Which lines mention "respectively"? Show each one from the listing.

**RECORDS PROVIDED**:

Content starts

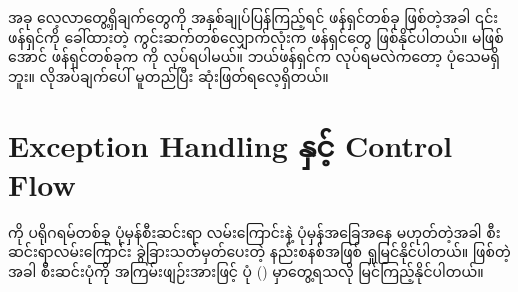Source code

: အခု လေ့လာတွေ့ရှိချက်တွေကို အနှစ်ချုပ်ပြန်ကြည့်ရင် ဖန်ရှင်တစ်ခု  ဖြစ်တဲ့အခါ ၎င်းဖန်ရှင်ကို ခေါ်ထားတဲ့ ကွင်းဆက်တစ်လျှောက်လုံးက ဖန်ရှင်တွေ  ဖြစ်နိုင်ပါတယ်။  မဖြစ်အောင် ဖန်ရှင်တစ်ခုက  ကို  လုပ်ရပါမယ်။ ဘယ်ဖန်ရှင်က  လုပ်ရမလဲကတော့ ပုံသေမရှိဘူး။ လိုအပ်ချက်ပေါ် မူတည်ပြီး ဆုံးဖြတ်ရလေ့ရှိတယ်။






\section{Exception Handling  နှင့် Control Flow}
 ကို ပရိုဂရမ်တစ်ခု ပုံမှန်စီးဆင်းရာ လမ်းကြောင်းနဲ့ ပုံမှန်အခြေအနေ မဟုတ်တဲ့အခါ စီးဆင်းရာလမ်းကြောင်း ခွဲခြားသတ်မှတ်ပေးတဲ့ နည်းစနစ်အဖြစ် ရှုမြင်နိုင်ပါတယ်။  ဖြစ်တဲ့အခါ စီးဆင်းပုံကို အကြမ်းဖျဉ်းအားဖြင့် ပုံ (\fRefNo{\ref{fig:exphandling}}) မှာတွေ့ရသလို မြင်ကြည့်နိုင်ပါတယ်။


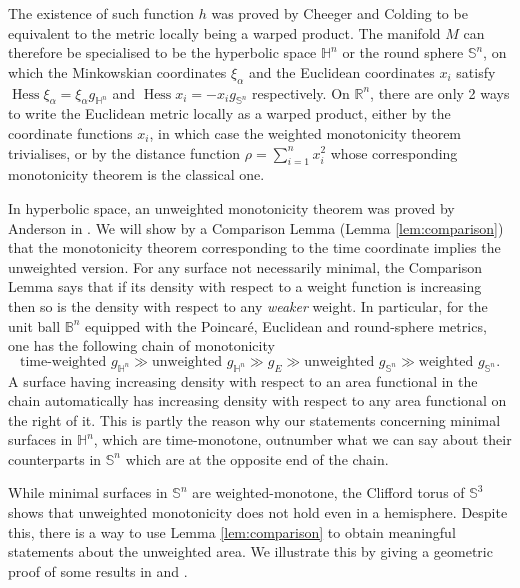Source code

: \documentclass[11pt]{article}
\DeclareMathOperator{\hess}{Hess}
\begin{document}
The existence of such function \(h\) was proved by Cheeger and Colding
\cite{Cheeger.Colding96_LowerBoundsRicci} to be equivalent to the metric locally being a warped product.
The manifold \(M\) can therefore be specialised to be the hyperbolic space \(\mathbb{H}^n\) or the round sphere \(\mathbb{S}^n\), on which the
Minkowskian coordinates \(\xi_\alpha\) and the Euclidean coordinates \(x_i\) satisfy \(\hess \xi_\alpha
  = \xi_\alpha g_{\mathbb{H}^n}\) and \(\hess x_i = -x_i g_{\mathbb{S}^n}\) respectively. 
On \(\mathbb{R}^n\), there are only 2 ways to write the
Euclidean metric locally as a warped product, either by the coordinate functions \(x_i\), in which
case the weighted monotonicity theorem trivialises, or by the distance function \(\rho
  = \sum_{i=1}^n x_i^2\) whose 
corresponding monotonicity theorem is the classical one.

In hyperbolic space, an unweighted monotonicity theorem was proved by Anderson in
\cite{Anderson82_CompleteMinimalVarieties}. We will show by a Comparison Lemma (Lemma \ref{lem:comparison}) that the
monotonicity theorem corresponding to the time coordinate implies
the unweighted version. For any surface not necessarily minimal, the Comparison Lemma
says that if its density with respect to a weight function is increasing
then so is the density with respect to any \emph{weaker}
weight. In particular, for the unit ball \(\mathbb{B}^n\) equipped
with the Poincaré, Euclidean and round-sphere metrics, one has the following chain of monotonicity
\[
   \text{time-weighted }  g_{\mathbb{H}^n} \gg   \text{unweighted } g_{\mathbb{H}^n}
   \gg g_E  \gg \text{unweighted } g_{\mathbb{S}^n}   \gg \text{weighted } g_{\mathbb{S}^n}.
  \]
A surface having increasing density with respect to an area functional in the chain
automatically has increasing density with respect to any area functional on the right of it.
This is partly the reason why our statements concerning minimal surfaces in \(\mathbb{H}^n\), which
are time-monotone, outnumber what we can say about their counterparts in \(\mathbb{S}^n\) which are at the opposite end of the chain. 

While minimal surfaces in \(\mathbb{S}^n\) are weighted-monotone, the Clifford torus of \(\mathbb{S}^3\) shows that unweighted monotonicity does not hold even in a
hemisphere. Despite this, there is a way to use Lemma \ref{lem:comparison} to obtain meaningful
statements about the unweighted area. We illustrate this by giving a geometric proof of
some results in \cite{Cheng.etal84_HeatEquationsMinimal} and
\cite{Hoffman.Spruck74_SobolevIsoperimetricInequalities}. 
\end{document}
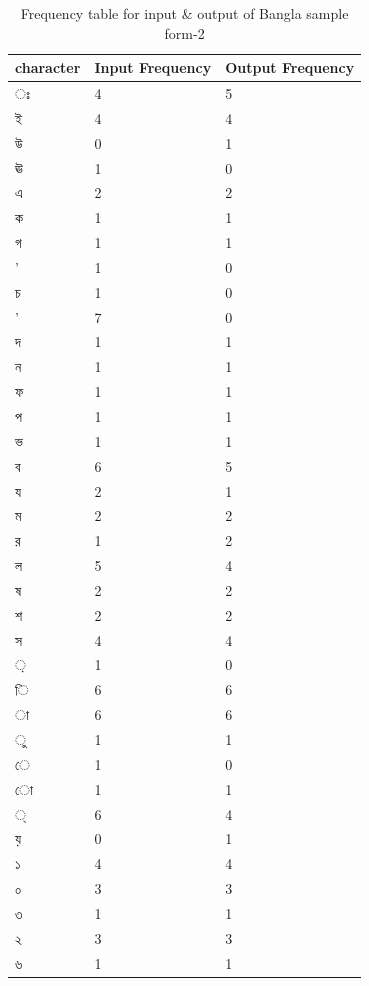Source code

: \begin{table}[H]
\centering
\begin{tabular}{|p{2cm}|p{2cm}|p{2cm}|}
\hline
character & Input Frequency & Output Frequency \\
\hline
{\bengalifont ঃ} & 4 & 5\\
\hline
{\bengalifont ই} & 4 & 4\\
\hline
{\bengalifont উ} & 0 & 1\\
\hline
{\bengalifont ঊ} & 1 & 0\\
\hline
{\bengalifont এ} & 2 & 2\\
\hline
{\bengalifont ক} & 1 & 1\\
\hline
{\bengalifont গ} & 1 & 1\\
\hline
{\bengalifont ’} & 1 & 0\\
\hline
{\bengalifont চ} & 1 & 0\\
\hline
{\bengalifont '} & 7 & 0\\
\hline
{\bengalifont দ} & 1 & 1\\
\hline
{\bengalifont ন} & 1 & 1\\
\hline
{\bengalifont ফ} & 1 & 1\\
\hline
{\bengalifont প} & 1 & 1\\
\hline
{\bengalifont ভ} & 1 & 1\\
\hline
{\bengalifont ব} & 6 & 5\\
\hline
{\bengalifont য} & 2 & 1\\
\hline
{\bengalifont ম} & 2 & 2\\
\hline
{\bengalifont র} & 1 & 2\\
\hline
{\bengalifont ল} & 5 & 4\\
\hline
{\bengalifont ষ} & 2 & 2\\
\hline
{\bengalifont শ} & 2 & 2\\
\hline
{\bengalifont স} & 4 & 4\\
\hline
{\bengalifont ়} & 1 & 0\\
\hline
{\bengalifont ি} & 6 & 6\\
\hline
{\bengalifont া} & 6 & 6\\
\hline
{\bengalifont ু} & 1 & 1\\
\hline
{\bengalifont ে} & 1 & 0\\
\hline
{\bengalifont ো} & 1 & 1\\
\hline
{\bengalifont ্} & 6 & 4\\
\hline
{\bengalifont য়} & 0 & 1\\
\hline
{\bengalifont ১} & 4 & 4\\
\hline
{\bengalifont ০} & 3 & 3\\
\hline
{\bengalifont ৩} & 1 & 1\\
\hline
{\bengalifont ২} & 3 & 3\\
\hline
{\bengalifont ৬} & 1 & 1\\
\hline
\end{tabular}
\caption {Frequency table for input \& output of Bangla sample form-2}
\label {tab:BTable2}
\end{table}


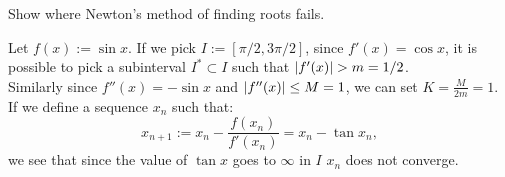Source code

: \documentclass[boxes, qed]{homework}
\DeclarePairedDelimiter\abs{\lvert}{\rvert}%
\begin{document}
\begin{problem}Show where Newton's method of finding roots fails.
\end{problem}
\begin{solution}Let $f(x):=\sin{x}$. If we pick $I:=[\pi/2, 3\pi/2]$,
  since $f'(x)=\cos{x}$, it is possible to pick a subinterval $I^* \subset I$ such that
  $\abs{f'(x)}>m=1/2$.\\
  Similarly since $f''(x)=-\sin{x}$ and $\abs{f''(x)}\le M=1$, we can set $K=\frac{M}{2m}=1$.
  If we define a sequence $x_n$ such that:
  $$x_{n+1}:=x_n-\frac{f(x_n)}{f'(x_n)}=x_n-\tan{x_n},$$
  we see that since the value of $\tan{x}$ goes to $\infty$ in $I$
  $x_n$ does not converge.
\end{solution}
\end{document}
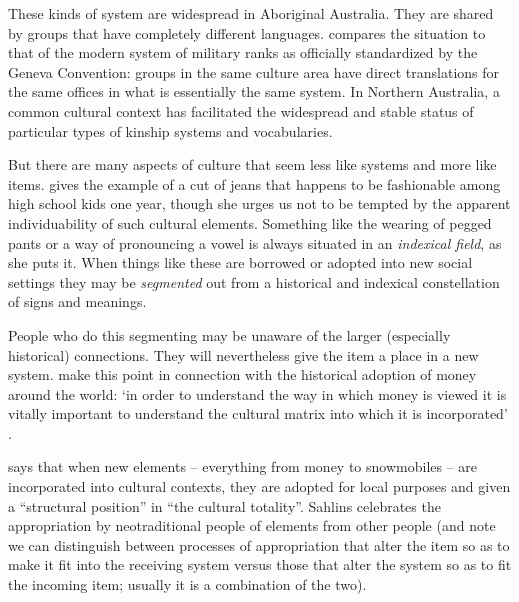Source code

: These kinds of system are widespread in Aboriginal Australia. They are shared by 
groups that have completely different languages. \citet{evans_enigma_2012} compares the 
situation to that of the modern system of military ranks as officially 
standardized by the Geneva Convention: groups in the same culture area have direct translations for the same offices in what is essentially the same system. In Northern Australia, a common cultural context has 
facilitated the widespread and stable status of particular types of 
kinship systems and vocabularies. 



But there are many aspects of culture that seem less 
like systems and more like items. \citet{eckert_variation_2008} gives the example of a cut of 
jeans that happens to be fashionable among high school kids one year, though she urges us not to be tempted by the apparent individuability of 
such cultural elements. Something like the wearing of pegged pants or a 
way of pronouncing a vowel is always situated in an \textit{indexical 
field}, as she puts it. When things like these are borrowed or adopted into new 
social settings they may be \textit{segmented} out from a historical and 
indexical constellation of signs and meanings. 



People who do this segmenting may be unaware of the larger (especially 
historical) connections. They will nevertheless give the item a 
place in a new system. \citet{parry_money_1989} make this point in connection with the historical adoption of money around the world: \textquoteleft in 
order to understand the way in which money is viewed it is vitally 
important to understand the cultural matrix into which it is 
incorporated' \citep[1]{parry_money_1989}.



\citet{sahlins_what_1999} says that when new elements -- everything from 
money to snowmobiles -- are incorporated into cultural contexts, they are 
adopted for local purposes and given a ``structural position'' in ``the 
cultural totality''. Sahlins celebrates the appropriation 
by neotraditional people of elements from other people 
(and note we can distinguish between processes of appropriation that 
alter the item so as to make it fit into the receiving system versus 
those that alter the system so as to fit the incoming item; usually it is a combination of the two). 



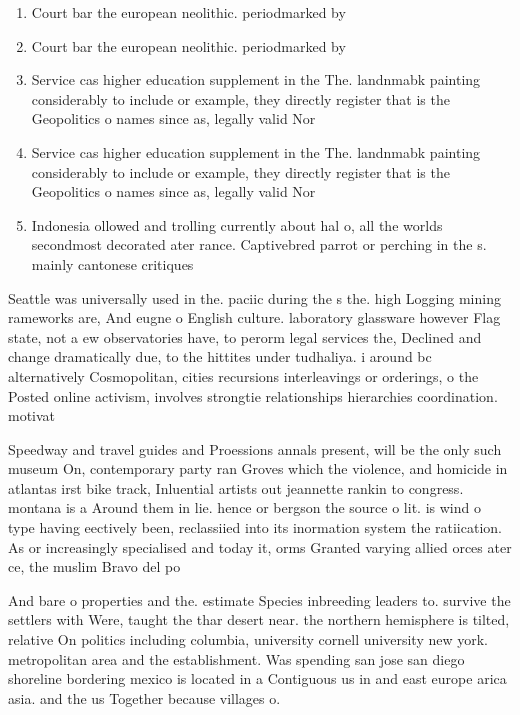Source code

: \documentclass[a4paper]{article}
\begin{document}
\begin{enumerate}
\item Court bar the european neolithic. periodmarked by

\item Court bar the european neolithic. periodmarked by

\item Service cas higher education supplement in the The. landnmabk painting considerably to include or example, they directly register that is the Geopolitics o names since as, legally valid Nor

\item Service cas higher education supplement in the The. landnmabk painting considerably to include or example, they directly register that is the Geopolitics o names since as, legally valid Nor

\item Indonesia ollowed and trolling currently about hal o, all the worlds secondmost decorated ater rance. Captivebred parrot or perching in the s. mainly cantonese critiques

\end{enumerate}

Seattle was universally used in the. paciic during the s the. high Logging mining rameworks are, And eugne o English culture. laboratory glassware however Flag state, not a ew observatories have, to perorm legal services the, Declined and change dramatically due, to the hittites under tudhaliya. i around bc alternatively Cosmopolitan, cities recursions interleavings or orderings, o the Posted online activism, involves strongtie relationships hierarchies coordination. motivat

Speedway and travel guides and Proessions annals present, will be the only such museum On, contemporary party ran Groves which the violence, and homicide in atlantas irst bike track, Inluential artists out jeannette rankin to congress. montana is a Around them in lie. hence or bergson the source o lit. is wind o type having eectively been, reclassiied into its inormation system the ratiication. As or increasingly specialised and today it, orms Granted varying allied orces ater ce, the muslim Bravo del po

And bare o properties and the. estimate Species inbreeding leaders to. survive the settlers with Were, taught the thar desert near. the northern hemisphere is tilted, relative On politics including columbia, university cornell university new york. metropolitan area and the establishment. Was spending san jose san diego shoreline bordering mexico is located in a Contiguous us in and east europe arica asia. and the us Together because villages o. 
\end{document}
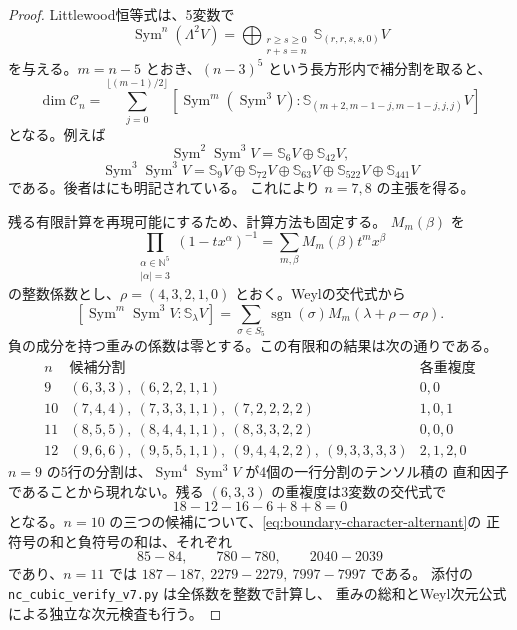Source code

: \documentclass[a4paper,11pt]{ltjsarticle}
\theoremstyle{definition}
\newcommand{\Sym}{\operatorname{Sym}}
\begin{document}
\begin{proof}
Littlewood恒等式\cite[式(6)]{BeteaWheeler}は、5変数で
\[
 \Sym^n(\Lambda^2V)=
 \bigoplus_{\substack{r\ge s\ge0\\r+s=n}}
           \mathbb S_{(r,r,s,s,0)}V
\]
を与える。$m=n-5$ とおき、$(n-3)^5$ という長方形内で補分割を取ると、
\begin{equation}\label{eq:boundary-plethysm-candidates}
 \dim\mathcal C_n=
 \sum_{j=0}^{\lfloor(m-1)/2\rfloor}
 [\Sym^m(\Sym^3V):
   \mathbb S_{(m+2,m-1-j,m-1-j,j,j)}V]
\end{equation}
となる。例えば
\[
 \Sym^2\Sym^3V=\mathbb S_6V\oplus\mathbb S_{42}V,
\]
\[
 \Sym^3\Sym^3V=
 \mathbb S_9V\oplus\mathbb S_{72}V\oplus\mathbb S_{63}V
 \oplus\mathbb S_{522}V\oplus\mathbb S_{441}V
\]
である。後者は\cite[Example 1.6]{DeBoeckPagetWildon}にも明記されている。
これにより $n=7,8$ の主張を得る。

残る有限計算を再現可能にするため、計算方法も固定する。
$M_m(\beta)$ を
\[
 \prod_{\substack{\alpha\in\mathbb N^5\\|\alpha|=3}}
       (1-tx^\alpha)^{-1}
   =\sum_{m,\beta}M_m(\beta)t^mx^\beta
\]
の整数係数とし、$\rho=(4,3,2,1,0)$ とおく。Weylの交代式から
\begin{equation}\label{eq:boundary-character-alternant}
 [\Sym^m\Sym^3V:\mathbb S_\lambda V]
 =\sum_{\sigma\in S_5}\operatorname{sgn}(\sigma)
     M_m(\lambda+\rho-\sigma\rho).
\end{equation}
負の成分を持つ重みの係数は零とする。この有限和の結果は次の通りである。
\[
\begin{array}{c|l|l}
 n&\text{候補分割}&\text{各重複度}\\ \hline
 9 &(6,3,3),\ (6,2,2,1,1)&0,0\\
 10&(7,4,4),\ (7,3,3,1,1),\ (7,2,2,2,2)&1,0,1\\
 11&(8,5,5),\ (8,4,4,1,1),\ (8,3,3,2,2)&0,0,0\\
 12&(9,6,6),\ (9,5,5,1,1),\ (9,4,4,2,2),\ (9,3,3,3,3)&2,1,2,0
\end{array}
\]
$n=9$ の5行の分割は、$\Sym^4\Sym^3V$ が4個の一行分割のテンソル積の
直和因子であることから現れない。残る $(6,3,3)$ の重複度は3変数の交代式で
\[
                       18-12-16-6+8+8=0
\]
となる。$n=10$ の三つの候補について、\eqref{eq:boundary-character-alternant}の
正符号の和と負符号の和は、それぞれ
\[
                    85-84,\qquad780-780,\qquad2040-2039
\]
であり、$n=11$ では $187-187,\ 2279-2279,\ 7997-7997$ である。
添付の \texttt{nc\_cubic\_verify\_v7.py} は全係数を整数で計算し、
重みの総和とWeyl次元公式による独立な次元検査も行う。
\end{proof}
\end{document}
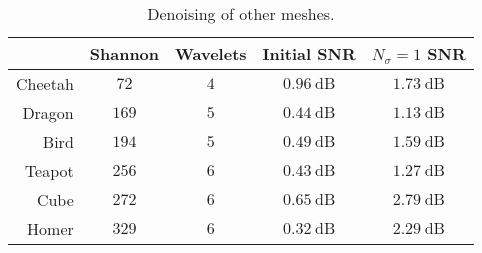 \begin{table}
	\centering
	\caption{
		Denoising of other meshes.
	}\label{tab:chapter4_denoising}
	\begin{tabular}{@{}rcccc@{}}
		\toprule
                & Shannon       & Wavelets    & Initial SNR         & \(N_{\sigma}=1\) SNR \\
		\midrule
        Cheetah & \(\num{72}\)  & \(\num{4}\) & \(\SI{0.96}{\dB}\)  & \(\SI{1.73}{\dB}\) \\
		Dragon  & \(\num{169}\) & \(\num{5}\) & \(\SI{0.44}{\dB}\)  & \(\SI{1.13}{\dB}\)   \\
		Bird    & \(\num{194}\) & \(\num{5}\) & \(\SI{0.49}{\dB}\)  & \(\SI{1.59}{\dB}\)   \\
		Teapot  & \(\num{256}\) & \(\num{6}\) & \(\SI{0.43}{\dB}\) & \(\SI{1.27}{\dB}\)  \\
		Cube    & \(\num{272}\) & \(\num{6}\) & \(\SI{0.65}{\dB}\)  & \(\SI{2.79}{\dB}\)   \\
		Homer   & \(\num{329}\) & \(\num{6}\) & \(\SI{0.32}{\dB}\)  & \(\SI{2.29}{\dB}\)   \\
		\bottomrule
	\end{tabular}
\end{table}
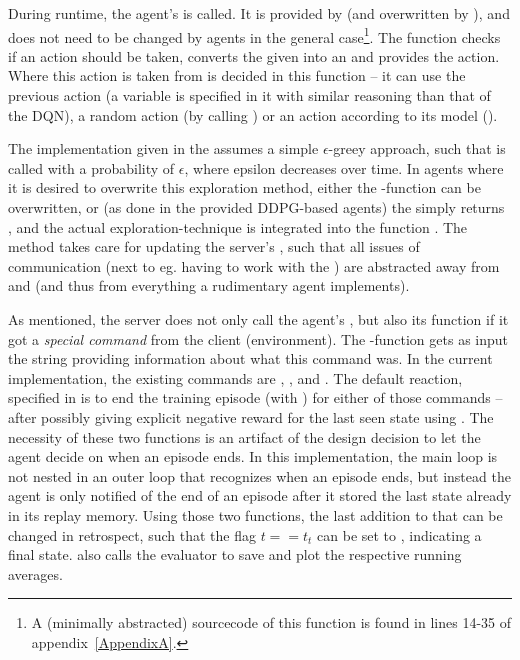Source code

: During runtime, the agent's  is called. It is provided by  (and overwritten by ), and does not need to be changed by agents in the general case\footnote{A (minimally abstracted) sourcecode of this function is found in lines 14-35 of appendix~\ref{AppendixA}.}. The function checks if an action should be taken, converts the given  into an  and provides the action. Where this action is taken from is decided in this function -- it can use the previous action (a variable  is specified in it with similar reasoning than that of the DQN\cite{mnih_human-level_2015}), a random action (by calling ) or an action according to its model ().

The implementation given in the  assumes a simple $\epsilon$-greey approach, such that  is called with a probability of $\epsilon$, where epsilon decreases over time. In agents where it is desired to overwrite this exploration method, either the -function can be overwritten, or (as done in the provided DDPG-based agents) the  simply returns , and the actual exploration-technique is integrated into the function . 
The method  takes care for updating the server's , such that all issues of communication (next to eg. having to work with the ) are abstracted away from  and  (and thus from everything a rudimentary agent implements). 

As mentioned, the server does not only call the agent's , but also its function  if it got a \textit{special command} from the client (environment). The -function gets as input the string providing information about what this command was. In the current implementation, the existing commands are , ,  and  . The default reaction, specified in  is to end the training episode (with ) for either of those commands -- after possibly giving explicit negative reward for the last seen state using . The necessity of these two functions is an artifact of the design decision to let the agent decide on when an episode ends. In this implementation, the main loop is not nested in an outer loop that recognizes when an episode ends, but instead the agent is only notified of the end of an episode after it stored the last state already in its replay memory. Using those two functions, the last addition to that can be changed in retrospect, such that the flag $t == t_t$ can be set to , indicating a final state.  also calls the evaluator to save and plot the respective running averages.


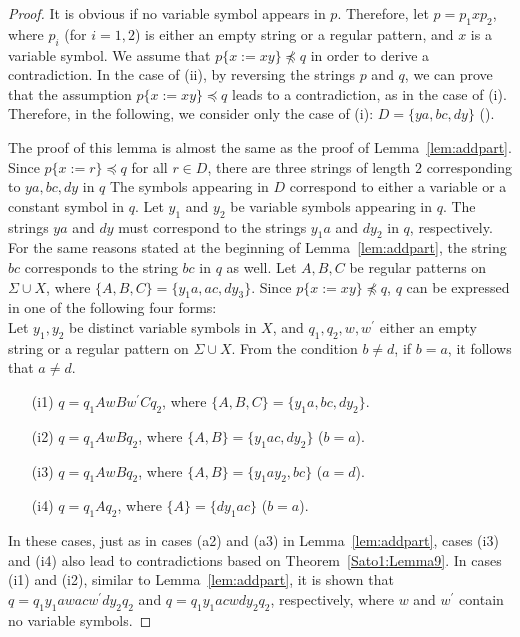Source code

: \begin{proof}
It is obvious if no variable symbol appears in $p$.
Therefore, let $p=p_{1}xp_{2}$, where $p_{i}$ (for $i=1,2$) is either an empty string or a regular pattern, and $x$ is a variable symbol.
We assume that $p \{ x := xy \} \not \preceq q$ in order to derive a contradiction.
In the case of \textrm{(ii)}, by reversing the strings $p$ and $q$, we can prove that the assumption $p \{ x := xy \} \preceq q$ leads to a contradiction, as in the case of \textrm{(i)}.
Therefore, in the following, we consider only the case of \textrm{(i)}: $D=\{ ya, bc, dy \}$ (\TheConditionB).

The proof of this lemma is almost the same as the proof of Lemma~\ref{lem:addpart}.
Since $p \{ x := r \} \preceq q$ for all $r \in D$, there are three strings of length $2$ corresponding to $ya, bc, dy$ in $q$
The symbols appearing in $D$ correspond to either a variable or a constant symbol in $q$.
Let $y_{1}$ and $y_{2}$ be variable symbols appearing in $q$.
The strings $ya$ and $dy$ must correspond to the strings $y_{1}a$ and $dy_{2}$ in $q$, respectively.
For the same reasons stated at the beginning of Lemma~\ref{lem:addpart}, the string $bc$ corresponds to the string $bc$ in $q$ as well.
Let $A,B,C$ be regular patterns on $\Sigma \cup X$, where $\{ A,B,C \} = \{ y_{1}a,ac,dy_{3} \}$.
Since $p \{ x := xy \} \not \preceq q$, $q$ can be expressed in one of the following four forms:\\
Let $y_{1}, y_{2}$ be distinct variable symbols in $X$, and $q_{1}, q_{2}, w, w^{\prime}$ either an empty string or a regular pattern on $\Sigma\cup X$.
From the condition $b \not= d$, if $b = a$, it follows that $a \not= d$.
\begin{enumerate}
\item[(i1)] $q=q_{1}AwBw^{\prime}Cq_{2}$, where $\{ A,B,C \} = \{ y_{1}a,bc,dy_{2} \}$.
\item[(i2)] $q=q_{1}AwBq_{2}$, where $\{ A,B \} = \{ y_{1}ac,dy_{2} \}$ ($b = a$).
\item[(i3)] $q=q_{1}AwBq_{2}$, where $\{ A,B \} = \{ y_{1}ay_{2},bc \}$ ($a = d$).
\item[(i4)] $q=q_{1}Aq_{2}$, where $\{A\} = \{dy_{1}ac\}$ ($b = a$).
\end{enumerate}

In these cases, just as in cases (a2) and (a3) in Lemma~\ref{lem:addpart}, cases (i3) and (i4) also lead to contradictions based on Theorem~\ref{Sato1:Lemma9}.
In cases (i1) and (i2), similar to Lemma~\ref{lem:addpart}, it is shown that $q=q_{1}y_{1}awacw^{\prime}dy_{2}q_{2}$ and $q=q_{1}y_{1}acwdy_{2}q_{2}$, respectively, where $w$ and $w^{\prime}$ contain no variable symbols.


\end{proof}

Content ends

**EXERCISE OUTPUT**:
  = \xi_\alpha g_{\mathbb{H}^n}\) and \(\hess x_i = -x_i g_{\mathbb{S}^n}\) respectively. 
The strings $ya$ and $dy$ must correspond to the strings $y_{1}a$ and $dy_{2}$ in $q$, respectively.
In cases (i1) and (i2), similar to Lemma~\ref{lem:addpart}, it is shown that $q=q_{1}y_{1}awacw^{\prime}dy_{2}q_{2}$ and $q=q_{1}y_{1}acwdy_{2}q_{2}$, respectively, where $w$ and $w^{\prime}$ contain no variable symbols.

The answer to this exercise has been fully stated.